▶ **DATA EXTRACT**:

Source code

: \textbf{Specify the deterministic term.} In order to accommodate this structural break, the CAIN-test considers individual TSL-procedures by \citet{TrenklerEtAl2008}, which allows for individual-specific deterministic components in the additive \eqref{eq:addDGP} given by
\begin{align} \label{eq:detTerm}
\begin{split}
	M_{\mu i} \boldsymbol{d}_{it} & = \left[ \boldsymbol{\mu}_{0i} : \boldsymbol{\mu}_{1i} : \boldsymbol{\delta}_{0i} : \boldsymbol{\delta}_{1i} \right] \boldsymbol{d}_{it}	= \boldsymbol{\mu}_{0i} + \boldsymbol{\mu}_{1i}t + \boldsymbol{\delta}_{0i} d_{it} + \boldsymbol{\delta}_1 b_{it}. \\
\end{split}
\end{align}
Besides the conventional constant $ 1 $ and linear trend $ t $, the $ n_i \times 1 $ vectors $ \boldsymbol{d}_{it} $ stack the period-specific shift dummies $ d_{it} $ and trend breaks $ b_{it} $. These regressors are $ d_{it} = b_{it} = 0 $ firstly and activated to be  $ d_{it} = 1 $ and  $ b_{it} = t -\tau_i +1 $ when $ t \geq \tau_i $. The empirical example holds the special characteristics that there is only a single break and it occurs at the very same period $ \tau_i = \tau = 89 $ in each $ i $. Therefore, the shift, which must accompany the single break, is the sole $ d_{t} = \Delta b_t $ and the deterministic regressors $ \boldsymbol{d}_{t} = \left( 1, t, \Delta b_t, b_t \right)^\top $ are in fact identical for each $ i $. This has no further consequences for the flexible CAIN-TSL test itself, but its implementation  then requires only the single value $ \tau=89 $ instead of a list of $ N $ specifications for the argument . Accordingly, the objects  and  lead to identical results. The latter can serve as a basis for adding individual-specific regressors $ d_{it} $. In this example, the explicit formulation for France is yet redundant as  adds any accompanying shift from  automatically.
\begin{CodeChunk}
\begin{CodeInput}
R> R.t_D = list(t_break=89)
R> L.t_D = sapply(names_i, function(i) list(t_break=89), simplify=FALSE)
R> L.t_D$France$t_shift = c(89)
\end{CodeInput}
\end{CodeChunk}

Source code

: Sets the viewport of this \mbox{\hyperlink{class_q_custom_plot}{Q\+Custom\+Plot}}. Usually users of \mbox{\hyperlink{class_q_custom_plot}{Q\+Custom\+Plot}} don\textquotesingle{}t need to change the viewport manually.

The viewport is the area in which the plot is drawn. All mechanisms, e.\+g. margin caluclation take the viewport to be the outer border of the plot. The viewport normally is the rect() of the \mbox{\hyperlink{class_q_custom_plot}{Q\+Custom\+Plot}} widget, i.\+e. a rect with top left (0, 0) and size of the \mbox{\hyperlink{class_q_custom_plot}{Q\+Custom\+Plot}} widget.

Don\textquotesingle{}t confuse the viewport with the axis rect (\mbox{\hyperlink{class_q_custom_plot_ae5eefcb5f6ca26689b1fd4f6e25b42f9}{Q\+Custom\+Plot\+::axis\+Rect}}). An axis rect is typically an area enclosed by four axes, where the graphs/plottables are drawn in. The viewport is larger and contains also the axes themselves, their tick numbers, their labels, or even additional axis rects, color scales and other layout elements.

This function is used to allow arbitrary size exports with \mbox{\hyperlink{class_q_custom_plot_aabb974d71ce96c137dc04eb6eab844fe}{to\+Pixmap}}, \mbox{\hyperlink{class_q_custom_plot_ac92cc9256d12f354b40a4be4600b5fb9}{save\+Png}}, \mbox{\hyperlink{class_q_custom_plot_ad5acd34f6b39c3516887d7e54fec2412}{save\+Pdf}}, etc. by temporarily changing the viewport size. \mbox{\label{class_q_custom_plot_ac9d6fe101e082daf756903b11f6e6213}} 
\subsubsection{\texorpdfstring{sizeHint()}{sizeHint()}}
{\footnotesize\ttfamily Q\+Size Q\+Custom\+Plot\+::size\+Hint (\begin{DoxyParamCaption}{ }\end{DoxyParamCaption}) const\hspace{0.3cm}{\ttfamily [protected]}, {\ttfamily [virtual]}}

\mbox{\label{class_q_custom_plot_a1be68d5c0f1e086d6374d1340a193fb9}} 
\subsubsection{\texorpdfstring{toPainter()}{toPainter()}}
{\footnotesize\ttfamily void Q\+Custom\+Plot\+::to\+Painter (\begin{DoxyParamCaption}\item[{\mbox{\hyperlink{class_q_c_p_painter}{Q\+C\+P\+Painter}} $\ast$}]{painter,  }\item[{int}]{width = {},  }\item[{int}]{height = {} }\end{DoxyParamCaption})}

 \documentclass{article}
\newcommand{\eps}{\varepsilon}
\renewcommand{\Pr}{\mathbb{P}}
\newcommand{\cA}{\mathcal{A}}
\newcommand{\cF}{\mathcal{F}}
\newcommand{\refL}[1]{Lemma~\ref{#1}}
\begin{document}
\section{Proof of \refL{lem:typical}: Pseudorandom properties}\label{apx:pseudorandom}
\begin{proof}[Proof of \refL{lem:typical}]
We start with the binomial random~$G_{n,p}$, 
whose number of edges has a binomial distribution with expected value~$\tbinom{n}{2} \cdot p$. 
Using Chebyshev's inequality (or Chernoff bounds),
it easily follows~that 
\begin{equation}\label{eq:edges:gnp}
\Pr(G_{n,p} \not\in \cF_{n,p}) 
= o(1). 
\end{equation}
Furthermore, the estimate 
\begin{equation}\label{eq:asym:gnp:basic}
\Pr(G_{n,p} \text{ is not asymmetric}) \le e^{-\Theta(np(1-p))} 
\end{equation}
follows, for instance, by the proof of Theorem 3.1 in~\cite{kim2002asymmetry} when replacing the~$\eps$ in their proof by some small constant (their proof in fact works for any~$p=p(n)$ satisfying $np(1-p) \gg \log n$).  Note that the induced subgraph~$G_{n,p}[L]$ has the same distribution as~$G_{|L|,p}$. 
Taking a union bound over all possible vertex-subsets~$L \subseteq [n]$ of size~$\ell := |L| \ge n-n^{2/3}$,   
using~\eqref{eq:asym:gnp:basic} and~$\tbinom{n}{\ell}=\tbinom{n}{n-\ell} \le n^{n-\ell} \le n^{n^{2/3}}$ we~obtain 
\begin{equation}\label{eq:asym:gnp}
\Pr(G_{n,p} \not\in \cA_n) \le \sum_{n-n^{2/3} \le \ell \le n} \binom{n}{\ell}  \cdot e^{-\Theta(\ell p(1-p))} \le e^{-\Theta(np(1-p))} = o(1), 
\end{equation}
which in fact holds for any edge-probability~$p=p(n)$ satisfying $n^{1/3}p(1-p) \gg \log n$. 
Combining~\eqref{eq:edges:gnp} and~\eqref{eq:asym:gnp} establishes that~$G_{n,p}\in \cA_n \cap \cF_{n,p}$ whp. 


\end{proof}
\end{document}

▶ **WHAT YOU HAVE TO DO**: Which lines run from the one containing "which in fact" to the final line of the entries? Return those lines exactly, and only those.

▶ **SOLUTION FOR THIS EXERCISE**:
which in fact holds for any edge-probability~$p=p(n)$ satisfying $n^{1/3}p(1-p) \gg \log n$. 
Combining~\eqref{eq:edges:gnp} and~\eqref{eq:asym:gnp} establishes that~$G_{n,p}\in \cA_n \cap \cF_{n,p}$ whp. 


\end{proof}
\end{document}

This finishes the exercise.